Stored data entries
══════════

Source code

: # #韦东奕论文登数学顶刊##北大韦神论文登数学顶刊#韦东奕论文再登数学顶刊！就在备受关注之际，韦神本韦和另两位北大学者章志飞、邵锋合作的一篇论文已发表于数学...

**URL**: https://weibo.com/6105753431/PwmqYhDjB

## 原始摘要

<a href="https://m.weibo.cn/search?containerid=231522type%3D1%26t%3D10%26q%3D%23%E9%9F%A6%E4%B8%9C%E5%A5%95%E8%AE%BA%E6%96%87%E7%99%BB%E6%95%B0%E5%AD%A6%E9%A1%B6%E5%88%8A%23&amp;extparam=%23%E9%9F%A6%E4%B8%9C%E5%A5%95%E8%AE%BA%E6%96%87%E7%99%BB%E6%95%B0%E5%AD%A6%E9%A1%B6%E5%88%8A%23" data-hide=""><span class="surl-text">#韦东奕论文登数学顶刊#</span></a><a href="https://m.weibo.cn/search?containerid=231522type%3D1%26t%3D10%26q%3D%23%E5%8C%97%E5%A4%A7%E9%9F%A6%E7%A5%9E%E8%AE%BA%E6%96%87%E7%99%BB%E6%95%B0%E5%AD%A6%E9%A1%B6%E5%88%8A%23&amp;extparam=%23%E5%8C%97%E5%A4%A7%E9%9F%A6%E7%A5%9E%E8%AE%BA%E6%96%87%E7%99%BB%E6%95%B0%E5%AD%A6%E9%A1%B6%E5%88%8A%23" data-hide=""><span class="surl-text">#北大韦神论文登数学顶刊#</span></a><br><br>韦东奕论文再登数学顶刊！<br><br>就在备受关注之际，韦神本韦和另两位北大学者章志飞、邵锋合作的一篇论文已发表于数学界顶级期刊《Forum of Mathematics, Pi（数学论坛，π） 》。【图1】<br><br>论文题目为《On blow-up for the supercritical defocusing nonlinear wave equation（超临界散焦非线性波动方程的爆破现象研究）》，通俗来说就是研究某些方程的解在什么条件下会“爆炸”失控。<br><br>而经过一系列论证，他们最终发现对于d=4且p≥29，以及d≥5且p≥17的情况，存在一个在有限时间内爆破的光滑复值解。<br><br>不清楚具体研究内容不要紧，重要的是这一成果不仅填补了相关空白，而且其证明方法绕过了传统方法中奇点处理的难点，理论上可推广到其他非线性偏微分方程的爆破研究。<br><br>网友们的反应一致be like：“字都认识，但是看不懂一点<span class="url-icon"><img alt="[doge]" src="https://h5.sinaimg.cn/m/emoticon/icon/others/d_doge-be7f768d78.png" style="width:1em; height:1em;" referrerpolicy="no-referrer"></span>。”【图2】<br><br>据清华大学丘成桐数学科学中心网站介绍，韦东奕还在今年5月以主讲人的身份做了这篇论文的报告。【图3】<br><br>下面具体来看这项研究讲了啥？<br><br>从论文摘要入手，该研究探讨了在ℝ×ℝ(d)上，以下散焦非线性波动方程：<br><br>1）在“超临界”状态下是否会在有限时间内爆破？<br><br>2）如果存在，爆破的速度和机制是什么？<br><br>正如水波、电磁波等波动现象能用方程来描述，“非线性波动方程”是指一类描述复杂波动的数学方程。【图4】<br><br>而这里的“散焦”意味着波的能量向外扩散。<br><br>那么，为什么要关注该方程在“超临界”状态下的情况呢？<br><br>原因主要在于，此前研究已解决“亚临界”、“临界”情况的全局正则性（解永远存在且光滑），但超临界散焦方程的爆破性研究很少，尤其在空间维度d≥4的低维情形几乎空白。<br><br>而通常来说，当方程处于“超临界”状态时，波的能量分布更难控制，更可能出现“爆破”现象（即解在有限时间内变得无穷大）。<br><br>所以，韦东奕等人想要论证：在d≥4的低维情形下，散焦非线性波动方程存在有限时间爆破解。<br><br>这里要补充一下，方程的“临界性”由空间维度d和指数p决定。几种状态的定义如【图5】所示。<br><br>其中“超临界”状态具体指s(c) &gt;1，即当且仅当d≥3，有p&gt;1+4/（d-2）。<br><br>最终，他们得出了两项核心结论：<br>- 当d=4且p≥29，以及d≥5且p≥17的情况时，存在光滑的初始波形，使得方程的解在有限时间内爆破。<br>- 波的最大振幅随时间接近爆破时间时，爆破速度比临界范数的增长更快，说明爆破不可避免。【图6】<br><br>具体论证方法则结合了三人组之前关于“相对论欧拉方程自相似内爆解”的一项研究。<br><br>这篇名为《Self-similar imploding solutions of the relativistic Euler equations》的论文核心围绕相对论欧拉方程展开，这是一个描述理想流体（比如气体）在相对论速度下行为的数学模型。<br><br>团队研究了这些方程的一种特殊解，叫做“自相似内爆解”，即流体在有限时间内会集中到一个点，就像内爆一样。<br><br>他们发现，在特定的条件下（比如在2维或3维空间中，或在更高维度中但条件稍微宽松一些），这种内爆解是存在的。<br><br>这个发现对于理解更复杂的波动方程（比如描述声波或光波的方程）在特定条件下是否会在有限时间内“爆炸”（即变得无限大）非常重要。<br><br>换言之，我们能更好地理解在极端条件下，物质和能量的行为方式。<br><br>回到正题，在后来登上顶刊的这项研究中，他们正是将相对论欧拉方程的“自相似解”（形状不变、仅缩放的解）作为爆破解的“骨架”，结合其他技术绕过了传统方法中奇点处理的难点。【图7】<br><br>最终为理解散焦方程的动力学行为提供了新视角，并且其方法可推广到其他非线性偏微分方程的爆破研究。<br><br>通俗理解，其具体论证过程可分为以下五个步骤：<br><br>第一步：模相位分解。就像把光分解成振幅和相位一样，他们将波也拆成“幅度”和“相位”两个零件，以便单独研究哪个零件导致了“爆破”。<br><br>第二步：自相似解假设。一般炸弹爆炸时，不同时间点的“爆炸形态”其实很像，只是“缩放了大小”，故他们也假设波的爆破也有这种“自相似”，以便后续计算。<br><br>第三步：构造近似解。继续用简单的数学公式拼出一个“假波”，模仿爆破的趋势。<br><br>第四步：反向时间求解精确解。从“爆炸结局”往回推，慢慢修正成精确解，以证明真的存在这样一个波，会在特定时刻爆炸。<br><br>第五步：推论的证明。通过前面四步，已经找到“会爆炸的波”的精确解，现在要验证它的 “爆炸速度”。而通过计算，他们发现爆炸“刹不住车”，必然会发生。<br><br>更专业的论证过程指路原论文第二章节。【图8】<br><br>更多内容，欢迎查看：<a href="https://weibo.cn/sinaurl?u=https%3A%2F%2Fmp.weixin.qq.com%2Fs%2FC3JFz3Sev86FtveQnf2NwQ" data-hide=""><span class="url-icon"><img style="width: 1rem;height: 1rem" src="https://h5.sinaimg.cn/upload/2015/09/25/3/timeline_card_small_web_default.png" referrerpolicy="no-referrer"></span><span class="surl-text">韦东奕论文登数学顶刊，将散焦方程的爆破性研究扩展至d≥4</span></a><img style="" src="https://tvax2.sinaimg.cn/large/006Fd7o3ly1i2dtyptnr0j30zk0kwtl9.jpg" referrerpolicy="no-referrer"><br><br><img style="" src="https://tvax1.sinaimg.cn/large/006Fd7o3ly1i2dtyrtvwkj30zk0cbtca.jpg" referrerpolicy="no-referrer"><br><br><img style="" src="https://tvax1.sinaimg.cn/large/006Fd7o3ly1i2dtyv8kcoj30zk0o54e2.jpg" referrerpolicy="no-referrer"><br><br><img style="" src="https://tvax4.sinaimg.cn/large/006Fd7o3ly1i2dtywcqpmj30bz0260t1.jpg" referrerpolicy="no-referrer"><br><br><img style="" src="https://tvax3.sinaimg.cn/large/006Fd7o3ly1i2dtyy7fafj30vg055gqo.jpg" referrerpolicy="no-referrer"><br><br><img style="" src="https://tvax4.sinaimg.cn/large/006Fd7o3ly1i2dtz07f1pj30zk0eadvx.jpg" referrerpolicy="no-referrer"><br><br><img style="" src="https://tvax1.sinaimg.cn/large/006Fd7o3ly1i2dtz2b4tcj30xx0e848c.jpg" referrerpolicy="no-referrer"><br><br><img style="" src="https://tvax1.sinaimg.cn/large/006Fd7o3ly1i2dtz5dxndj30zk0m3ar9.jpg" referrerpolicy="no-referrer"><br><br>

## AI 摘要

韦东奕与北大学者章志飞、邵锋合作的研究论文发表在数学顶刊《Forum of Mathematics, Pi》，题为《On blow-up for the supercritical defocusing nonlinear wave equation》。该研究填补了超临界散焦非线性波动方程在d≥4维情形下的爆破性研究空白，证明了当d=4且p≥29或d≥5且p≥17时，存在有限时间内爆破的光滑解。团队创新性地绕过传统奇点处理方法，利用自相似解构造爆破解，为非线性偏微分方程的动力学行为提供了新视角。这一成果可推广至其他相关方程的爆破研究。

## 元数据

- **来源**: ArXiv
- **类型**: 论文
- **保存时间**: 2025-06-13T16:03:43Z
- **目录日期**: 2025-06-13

══════════

Problem to solve:
Return word for word the line with "韦东奕与北大学者章志飞、邵锋合作的研究论文发表在数学顶刊《Forum of Mathematics, Pi》，题为《On" and every line after it through the end of the records above.

Answer to this exercise:
韦东奕与北大学者章志飞、邵锋合作的研究论文发表在数学顶刊《Forum of Mathematics, Pi》，题为《On blow-up for the supercritical defocusing nonlinear wave equation》。该研究填补了超临界散焦非线性波动方程在d≥4维情形下的爆破性研究空白，证明了当d=4且p≥29或d≥5且p≥17时，存在有限时间内爆破的光滑解。团队创新性地绕过传统奇点处理方法，利用自相似解构造爆破解，为非线性偏微分方程的动力学行为提供了新视角。这一成果可推广至其他相关方程的爆破研究。

## 元数据

- **来源**: ArXiv
- **类型**: 论文
- **保存时间**: 2025-06-13T16:03:43Z
- **目录日期**: 2025-06-13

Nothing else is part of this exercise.